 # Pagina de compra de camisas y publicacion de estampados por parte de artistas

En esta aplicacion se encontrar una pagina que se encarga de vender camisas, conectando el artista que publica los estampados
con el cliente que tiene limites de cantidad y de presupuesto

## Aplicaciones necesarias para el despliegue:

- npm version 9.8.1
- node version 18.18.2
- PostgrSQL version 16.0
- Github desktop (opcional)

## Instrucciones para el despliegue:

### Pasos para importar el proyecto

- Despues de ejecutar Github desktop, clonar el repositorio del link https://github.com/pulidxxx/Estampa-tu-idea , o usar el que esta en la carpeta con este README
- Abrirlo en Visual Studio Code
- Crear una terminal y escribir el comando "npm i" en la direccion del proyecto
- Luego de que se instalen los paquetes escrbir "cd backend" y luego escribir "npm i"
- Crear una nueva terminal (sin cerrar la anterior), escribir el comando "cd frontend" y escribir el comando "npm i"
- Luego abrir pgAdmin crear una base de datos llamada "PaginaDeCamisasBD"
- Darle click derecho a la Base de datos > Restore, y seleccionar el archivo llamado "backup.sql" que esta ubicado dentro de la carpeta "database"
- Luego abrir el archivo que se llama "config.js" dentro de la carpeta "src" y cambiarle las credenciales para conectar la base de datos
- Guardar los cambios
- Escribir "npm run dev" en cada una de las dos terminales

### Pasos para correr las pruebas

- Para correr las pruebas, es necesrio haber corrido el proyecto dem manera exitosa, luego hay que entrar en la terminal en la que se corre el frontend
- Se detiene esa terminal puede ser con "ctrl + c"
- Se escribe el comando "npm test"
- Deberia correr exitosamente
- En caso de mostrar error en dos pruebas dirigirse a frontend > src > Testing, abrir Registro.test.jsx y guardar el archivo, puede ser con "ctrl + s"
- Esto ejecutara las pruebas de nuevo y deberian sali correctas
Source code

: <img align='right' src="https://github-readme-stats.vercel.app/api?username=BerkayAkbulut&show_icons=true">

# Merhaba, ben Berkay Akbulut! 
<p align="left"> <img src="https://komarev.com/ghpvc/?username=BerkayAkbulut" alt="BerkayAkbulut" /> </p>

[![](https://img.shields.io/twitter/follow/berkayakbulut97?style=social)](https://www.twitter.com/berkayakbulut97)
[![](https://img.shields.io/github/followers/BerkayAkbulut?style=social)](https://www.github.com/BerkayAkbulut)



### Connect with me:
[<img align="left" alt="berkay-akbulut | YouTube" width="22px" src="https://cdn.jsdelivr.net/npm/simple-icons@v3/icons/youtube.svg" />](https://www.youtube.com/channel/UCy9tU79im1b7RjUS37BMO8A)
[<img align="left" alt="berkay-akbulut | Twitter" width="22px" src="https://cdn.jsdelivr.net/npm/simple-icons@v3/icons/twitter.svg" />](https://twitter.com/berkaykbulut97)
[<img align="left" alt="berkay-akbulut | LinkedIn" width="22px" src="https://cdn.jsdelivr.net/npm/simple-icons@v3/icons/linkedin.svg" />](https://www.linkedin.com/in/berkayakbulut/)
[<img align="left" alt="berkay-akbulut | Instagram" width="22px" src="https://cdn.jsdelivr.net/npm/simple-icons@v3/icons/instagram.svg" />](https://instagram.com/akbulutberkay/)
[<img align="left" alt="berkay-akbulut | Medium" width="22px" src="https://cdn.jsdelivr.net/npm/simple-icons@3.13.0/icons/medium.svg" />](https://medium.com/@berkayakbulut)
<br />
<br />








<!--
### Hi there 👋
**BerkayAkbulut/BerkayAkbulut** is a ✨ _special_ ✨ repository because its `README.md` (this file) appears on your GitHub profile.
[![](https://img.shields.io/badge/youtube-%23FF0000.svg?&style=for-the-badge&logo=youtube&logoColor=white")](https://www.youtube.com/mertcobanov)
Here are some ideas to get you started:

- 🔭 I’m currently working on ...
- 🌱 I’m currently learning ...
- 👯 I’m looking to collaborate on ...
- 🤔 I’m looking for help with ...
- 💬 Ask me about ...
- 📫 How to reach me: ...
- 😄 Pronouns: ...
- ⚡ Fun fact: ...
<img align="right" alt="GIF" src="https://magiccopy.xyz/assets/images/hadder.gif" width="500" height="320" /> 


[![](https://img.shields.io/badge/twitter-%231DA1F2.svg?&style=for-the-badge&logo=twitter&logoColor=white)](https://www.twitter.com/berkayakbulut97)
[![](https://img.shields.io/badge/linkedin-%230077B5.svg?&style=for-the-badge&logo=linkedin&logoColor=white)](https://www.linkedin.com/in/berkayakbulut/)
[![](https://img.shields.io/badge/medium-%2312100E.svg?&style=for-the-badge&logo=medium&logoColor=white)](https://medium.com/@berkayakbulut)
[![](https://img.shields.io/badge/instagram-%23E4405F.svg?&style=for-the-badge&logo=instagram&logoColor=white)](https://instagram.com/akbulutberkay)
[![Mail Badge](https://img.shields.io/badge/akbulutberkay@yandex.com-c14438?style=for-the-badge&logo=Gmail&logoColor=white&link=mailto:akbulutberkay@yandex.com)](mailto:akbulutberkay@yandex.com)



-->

+===+

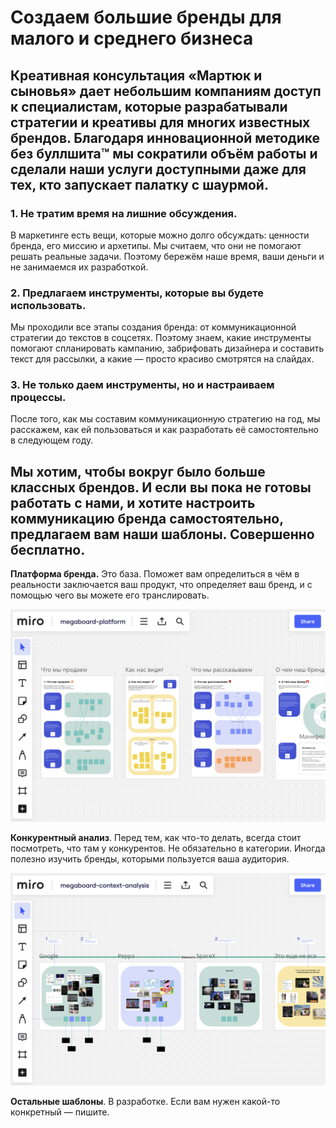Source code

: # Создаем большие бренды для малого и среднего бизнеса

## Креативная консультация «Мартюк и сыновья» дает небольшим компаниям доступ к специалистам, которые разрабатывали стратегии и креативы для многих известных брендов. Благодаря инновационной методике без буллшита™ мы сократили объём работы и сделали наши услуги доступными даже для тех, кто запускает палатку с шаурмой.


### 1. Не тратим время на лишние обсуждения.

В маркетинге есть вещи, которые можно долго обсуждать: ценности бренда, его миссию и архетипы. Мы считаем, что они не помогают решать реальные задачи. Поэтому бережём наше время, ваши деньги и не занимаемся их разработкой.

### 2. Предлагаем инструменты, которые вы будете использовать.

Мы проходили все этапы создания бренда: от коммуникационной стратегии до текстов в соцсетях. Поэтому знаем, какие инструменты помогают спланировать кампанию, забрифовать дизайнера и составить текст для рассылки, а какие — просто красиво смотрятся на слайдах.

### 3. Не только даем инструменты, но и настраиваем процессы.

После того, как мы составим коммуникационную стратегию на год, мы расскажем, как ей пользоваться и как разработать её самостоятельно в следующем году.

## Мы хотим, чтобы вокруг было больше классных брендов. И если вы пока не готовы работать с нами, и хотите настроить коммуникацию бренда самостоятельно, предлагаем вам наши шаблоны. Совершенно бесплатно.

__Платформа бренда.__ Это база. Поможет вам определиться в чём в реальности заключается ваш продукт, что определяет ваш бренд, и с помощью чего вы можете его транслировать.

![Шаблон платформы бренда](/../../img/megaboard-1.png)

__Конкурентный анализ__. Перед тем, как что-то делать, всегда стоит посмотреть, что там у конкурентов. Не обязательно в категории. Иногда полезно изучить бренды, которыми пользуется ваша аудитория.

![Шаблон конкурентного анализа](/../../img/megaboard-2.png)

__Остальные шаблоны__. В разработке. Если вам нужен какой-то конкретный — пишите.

+===+

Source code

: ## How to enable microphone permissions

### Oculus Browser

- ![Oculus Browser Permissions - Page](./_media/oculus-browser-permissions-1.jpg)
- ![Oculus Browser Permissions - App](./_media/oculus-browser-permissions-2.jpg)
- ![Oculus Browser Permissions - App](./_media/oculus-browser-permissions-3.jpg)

+===+

## Exercise
Output the lines above between the one holding "# Pagina de" and the one holding "- Guardar los cambios", inclusive, with nothing before or after them.

## Answer for this exercise
 # Pagina de compra de camisas y publicacion de estampados por parte de artistas

En esta aplicacion se encontrar una pagina que se encarga de vender camisas, conectando el artista que publica los estampados
con el cliente que tiene limites de cantidad y de presupuesto

## Aplicaciones necesarias para el despliegue:

- npm version 9.8.1
- node version 18.18.2
- PostgrSQL version 16.0
- Github desktop (opcional)

## Instrucciones para el despliegue:

### Pasos para importar el proyecto

- Despues de ejecutar Github desktop, clonar el repositorio del link https://github.com/pulidxxx/Estampa-tu-idea , o usar el que esta en la carpeta con este README
- Abrirlo en Visual Studio Code
- Crear una terminal y escribir el comando "npm i" en la direccion del proyecto
- Luego de que se instalen los paquetes escrbir "cd backend" y luego escribir "npm i"
- Crear una nueva terminal (sin cerrar la anterior), escribir el comando "cd frontend" y escribir el comando "npm i"
- Luego abrir pgAdmin crear una base de datos llamada "PaginaDeCamisasBD"
- Darle click derecho a la Base de datos > Restore, y seleccionar el archivo llamado "backup.sql" que esta ubicado dentro de la carpeta "database"
- Luego abrir el archivo que se llama "config.js" dentro de la carpeta "src" y cambiarle las credenciales para conectar la base de datos
- Guardar los cambios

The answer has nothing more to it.